■ **PROBLEM DETAILS**: When you reach the line in the data below that contains "- **JavaScript**：修复了以下问题：SKD 在一个", please start repeating lines exactly, and stop after the line that contains "中的类型错误导致 TypeScript 用户遇到编译错误。", repeating nothing else.

■ **DATA FOR ANALYSIS**:
_____
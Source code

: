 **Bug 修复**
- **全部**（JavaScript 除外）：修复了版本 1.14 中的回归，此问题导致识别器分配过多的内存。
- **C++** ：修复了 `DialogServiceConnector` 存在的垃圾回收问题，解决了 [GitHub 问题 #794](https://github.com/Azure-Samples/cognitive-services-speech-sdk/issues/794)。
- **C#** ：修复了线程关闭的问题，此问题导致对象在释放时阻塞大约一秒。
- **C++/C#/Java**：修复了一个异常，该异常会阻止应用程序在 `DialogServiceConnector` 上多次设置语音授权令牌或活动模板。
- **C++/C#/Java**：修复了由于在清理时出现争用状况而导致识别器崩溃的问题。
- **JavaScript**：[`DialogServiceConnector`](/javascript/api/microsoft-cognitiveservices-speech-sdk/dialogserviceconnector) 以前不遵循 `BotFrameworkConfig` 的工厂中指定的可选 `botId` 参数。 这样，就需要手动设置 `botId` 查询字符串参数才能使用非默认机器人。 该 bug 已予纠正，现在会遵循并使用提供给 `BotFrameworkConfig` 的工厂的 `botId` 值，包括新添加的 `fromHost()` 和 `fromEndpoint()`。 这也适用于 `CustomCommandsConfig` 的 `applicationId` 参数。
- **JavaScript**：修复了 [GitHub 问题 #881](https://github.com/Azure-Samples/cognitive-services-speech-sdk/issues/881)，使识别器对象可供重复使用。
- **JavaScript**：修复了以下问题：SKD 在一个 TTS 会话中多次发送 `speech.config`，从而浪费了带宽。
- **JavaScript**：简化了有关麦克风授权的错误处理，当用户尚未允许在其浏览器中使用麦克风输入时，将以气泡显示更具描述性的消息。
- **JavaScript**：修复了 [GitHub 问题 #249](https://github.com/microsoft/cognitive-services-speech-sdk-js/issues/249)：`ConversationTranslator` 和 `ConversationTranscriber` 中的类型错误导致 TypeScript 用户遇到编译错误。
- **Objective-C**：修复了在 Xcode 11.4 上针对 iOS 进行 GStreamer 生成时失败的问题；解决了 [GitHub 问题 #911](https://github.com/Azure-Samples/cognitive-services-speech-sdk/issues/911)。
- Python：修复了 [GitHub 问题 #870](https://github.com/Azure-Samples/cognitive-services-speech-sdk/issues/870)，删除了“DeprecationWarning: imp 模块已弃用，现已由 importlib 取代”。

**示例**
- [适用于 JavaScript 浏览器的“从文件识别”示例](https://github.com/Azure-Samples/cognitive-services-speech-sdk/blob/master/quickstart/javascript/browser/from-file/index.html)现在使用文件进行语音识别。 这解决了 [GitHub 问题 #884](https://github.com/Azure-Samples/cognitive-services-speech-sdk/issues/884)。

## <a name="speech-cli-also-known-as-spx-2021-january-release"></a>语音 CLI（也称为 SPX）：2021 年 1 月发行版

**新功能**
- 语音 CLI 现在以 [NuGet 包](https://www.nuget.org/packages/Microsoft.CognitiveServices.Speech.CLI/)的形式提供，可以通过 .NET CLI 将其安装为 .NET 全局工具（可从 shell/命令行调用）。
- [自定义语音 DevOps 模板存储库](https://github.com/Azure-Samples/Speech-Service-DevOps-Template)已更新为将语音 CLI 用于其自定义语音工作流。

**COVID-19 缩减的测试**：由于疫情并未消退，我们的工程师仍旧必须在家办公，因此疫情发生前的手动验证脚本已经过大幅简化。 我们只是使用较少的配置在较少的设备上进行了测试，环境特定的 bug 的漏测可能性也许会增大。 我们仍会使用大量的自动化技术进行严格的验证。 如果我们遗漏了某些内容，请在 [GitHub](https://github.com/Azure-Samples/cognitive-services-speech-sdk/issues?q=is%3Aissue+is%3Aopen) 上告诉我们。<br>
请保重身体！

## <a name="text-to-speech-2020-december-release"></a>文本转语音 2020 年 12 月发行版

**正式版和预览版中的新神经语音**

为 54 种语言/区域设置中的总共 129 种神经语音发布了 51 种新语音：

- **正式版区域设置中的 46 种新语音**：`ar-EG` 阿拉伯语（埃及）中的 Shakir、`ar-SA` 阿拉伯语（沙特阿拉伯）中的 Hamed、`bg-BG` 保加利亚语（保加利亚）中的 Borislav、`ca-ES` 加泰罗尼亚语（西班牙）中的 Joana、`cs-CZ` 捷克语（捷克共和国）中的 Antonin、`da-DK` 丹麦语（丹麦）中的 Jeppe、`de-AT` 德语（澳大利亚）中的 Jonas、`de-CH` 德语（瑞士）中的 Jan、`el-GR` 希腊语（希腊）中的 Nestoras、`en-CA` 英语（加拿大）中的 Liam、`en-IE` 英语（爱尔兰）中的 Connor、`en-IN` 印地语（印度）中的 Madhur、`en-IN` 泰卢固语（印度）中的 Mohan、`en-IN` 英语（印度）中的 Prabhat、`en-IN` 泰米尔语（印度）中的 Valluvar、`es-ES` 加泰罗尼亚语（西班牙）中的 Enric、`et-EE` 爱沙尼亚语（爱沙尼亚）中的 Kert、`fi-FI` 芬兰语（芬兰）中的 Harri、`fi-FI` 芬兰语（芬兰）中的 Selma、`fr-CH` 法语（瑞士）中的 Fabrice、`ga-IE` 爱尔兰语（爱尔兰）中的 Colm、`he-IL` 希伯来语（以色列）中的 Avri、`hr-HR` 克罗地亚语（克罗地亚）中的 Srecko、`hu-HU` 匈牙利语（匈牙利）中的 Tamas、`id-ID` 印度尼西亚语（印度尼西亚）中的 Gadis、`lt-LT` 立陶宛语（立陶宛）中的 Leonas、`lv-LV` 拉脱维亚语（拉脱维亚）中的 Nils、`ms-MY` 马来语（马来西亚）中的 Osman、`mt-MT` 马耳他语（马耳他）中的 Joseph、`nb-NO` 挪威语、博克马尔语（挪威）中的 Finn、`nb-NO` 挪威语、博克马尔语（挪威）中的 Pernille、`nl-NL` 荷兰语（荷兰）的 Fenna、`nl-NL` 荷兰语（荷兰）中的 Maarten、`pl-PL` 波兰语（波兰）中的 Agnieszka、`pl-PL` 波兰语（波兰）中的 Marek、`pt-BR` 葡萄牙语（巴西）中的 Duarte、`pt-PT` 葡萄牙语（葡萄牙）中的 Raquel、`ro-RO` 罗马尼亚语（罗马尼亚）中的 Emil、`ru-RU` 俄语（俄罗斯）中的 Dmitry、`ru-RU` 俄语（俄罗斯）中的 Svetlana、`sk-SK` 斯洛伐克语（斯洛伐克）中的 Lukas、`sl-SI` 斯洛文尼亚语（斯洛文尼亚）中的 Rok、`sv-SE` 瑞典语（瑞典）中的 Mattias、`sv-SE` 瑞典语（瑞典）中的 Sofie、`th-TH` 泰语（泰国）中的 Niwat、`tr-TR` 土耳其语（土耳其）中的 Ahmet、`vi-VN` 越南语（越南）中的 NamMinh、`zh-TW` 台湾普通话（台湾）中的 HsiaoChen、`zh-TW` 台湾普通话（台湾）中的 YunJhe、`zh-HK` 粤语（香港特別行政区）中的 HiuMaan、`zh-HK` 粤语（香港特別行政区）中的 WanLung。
_____
■ **EXERCISE SOLUTION**:
- **JavaScript**：修复了以下问题：SKD 在一个 TTS 会话中多次发送 `speech.config`，从而浪费了带宽。
- **JavaScript**：简化了有关麦克风授权的错误处理，当用户尚未允许在其浏览器中使用麦克风输入时，将以气泡显示更具描述性的消息。
- **JavaScript**：修复了 [GitHub 问题 #249](https://github.com/microsoft/cognitive-services-speech-sdk-js/issues/249)：`ConversationTranslator` 和 `ConversationTranscriber` 中的类型错误导致 TypeScript 用户遇到编译错误。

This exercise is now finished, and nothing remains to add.